One had to be looking up to spot a nice sheet metal horse weathervane stuck on the fascia board of the booth of Tom Moser, Lincolnville, Maine. This horse, outlined with reinforcing strips of metal, was of good size and from Wisconsin. A set of four fanback Windsor side chair with carved ears was by Joseph Henzey, Philadelphia, circa 1865-80, and a large wood turned bowl, 18 inches in diameter, had the original green painted surface.

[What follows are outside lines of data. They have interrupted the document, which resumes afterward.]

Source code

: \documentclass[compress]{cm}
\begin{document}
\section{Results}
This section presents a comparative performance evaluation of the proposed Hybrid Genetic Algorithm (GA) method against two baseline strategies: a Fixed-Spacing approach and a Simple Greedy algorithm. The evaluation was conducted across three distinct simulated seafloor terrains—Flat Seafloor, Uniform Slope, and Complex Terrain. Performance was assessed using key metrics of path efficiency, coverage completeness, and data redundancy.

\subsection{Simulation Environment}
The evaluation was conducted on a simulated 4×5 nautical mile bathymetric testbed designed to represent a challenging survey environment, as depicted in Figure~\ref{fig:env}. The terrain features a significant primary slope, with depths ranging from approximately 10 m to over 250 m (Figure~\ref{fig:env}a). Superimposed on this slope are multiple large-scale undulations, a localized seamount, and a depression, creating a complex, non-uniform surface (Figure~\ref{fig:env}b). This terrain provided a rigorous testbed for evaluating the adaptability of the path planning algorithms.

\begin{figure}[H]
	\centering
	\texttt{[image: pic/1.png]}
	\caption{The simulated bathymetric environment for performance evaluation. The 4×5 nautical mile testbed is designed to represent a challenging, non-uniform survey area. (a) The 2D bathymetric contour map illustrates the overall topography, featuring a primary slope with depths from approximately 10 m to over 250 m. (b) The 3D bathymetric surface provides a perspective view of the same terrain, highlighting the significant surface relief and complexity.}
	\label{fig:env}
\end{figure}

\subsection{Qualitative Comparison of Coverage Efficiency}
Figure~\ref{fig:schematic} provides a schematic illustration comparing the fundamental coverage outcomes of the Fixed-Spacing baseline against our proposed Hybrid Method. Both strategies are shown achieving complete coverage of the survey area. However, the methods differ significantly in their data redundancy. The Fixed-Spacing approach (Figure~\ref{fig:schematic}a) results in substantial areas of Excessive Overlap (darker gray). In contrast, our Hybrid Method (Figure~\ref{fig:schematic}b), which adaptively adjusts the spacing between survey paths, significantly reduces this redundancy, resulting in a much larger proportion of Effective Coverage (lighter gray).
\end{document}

Sandy Jacobs of Rindge, N.H., is not the fastest person setting up a booth, but she said, “I really did well this time, it is only 3:10 and it is done,” leaving her 21/2 hours before the preview. She offered a set of four ribbon back side chairs with lime-green upholstered seats, a theorem showing a large basket of flowers, circa 1825, and a Nineteenth Century Massachusetts or Vermont hanging cupboard with two doors over two drawers, the entire piece outlined in a fancy applied wood border.
The sign from “Cutler’s General Store” hung in the booth of Tom Joseph, Limington, Maine, while a pair of oil on canvas portraits, right out of a small, New Hampshire auction, showed the lady with large, colorful shawl and the man seated in a painted Windsor side chair. “I think they are a good looking couple, but he could use a cleaning,” Tom said. Another piece of advertising was a large cutout boot, about five feet tall, for “Casper’s Shoes.”

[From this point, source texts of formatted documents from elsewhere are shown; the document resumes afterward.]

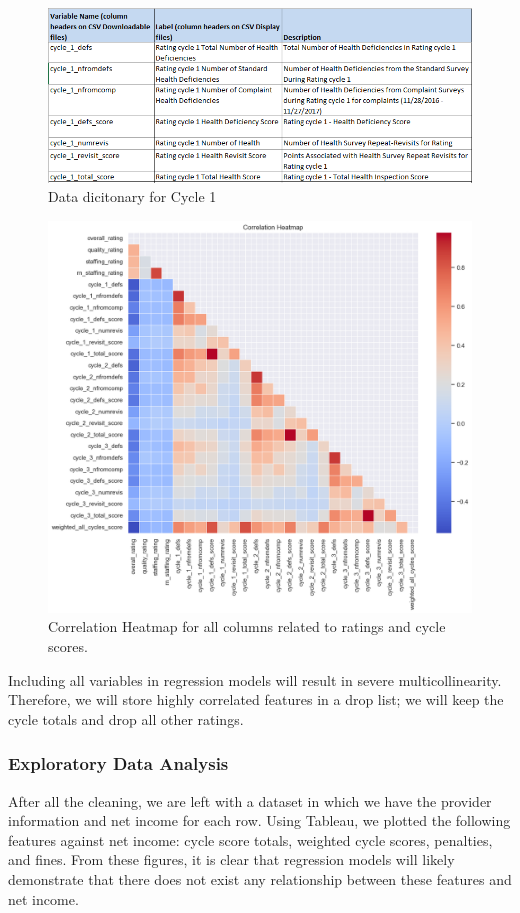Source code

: \documentclass{article}
\theoremstyle{mytheoremstyle}
\theoremstyle{mytheoremstyle}
\theoremstyle{myproblemstyle}
\begin{document}
\begin{figure}[htbp]
\centering
\includegraphics[width=0.8\linewidth]{Images/multicolin.png}
\caption{Data dicitonary for Cycle 1}
\label{fig:Multicolin Results}
\end{figure}

\pagebreak
\begin{figure}[htbp]
\centering
\includegraphics[width=0.8\linewidth]{Images/multicolinheat.png}
\caption{Correlation Heatmap for all columns related to ratings and cycle scores.}
\label{fig:Correl Heatmap}
\end{figure}

Including all variables in regression models will result in severe multicollinearity. Therefore, we will store highly correlated features in a drop list; we will keep the cycle totals and drop all other ratings.

\subsubsection{Exploratory Data Analysis}
After all the cleaning, we are left with a dataset in which we have the provider information and net income for each row. Using Tableau, we plotted the following features against net income: cycle score totals, weighted cycle scores, penalties, and fines. From these figures, it is clear that regression models will likely demonstrate that there does not exist any relationship between these features and net income.
\end{document}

Eric D. Wohl of Pomfret Center, Conn., offered a New England table with one drop leaf, one drawer, beaded skirt, top with breadboard ends, turned legs ending in button feet, and a nice decorated document box, black with red bird on a green tree with berries on the top.
Among the nautical paintings at the show was one of a Gloucester schooner, oil on board, signed Thompson, in the booth of John Goddard Shop, Portsmouth, R.I. An English tall-case clock with canted door, circa 1870, showed the figure of Father Time in brass over a brass engraved face, and a Sheraton dresser in birch, with backsplash, had rope turned front legs.
A percussion cap musket with octagonal barrel, American, possibly Pennsylvania, second quarter of the Nineteenth Century, was shown by Denise Scott of West Greenwich, R.I., along with a Sheraton dressing table, American, grained and stenciled, circa 1830.
A large corner booth gave the Kemble’s of Norwich, Ohio, room to show many thing as including an early fish trade sign, a set of six New England birdcage Windsor side chairs in old green paint with yellow striping, circa 1800, and a two-drawer work table, Hepplewhite, with turned legs and glass knobs. Boy and girl frogs were in cast iron, along with a frog sprinkler and a frog doorstop, and weathervanes were in the shapes of a large, fat cow, a fish and a prancing horse.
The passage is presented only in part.